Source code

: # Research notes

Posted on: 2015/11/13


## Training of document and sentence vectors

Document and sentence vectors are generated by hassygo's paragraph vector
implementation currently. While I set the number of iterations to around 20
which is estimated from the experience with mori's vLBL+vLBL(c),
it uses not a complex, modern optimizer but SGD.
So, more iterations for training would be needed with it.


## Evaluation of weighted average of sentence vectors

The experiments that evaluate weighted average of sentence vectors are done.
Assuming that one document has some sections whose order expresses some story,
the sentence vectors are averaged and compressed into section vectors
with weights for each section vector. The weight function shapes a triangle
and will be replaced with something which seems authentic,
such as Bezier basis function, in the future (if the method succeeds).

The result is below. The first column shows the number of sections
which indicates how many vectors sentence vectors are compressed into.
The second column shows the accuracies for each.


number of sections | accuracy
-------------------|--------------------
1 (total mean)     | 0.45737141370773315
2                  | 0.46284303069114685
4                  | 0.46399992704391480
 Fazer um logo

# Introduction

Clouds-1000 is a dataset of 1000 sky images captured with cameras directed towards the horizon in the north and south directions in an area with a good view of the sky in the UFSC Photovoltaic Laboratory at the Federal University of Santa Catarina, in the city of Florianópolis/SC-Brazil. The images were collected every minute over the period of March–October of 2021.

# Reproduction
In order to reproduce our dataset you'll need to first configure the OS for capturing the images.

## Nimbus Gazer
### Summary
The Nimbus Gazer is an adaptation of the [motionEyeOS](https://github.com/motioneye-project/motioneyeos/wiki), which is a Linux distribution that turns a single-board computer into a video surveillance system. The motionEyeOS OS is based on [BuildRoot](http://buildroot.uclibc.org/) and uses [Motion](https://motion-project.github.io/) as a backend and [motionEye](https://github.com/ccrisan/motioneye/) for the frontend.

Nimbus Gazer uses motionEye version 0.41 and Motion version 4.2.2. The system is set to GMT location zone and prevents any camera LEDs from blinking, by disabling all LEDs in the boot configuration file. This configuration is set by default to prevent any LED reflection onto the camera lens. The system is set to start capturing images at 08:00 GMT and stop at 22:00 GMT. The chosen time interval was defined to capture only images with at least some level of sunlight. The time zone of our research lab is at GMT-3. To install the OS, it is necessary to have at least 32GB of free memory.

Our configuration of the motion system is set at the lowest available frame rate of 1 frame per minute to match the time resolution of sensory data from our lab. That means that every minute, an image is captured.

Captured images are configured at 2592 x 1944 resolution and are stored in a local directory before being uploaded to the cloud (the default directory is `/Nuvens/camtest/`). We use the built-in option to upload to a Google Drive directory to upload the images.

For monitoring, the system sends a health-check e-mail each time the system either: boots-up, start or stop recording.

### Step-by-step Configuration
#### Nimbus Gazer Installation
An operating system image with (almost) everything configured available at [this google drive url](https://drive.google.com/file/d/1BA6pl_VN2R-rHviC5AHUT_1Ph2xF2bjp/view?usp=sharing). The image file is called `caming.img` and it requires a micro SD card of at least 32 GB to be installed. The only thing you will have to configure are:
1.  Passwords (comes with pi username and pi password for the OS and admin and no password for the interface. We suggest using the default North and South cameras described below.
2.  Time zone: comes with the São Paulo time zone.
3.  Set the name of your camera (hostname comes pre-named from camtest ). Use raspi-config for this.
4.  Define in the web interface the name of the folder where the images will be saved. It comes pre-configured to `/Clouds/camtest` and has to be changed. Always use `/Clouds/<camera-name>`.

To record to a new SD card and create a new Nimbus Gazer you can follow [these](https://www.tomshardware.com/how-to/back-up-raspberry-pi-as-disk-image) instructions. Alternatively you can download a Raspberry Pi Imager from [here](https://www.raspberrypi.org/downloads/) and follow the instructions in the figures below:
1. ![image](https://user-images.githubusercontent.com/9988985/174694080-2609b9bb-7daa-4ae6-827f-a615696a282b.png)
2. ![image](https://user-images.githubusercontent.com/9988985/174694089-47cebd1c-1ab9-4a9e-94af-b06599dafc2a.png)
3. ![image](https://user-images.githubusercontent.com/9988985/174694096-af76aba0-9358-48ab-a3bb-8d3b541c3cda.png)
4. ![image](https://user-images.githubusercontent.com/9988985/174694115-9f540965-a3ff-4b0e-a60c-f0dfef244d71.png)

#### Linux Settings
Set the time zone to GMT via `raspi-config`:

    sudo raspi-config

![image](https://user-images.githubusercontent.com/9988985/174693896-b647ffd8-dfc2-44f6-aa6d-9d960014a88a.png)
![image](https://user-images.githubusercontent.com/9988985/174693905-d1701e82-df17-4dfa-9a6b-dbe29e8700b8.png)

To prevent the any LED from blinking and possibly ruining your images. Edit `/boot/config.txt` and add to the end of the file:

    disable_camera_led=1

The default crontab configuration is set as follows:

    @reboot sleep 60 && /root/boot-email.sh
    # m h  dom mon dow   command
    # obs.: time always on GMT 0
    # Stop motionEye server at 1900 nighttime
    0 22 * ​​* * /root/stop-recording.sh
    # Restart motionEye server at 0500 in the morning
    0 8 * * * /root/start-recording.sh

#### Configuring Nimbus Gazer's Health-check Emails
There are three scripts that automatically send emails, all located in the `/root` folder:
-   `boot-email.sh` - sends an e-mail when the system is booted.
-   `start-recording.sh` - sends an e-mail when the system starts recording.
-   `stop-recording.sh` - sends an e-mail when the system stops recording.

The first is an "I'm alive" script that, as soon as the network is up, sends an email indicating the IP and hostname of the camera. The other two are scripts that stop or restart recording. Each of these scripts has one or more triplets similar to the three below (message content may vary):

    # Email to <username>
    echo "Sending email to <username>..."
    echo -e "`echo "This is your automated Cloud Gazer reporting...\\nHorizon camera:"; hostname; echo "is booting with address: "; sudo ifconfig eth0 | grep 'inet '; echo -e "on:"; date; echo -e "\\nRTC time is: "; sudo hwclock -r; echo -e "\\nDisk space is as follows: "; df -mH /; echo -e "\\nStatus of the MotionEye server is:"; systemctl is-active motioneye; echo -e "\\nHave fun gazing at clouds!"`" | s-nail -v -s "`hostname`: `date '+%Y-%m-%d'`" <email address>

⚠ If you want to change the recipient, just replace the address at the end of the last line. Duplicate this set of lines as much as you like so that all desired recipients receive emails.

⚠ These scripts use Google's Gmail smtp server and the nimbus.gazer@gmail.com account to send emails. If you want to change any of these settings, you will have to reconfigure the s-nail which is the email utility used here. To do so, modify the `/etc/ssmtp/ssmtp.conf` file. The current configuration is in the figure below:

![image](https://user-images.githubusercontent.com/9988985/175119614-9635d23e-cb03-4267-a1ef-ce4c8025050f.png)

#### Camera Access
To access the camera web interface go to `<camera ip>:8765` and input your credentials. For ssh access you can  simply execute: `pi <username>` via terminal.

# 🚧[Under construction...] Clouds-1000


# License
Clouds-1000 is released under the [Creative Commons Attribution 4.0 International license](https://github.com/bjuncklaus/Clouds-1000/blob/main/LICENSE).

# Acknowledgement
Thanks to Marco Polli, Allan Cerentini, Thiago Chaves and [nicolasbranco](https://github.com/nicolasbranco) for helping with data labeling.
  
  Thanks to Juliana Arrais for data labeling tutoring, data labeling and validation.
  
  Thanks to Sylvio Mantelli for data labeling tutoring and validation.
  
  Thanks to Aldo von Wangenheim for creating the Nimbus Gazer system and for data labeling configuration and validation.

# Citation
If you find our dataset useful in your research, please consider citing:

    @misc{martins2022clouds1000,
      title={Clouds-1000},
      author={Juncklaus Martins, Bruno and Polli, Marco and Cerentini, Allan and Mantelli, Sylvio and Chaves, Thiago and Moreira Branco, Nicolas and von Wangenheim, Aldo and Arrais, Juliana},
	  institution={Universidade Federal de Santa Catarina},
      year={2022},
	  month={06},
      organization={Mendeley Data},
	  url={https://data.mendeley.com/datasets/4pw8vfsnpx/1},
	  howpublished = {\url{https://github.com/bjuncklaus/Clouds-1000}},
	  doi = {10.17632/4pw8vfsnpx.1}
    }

- _Activity_: From the listing above, return the lines starting at the one with "60 && /root/boot-email.sh" and ending at the one with "system stops recording.", both kept, exactly as they appear and nothing more.

- _Reply_:
    @reboot sleep 60 && /root/boot-email.sh
    # m h  dom mon dow   command
    # obs.: time always on GMT 0
    # Stop motionEye server at 1900 nighttime
    0 22 * ​​* * /root/stop-recording.sh
    # Restart motionEye server at 0500 in the morning
    0 8 * * * /root/start-recording.sh

#### Configuring Nimbus Gazer's Health-check Emails
There are three scripts that automatically send emails, all located in the `/root` folder:
-   `boot-email.sh` - sends an e-mail when the system is booted.
-   `start-recording.sh` - sends an e-mail when the system starts recording.
-   `stop-recording.sh` - sends an e-mail when the system stops recording.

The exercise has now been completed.